## [Exercise details]
Whatever the data contains, copy all of it exactly.

#### Data to use ####

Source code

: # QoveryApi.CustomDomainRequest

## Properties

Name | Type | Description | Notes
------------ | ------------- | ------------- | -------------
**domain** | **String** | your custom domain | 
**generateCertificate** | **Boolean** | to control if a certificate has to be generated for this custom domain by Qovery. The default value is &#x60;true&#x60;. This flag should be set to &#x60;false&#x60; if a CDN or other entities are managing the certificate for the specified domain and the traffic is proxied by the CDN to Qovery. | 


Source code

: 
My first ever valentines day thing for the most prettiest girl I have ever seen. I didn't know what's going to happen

####

## [Completed task]
Source code

: # QoveryApi.CustomDomainRequest

## Properties

Name | Type | Description | Notes
------------ | ------------- | ------------- | -------------
**domain** | **String** | your custom domain | 
**generateCertificate** | **Boolean** | to control if a certificate has to be generated for this custom domain by Qovery. The default value is &#x60;true&#x60;. This flag should be set to &#x60;false&#x60; if a CDN or other entities are managing the certificate for the specified domain and the traffic is proxied by the CDN to Qovery. | 


Source code

: 
My first ever valentines day thing for the most prettiest girl I have ever seen. I didn't know what's going to happen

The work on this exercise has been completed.